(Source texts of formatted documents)
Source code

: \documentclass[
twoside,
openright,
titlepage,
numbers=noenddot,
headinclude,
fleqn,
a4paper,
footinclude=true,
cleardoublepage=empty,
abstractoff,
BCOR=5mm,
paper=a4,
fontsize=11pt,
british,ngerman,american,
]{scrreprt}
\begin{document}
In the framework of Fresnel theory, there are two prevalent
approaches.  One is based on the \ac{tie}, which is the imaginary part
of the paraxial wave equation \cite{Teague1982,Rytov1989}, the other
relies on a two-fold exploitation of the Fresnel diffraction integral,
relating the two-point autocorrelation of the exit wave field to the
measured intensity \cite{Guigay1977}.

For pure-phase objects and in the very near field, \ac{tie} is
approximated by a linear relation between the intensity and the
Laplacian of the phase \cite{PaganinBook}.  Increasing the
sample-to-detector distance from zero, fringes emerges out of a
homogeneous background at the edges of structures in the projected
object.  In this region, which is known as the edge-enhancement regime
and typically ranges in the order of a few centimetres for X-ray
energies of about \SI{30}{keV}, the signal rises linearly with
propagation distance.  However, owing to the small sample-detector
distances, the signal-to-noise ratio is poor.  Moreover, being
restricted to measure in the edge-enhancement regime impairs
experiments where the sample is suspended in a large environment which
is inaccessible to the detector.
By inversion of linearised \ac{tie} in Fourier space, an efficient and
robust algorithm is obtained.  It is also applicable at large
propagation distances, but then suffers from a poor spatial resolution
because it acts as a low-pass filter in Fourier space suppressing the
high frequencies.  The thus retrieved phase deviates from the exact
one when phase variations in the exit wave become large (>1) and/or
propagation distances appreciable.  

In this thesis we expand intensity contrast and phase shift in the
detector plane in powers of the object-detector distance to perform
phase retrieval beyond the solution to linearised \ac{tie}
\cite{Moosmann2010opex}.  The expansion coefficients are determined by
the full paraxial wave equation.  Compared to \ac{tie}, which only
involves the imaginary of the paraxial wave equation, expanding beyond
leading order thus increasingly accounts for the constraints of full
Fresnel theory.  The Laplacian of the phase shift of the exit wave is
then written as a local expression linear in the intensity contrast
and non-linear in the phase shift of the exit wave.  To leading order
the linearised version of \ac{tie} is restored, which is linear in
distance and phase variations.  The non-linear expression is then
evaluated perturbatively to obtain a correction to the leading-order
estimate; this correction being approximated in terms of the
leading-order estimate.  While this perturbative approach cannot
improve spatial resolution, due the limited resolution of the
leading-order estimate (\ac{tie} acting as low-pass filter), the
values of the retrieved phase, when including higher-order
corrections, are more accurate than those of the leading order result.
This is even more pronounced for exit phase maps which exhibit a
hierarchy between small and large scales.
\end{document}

▶ [PROBLEM REQUIREMENTS]
All lines of the data above that include the word "between" must be shown.

▶ [RESULT OF THIS EXERCISE]
approximated by a linear relation between the intensity and the
hierarchy between small and large scales.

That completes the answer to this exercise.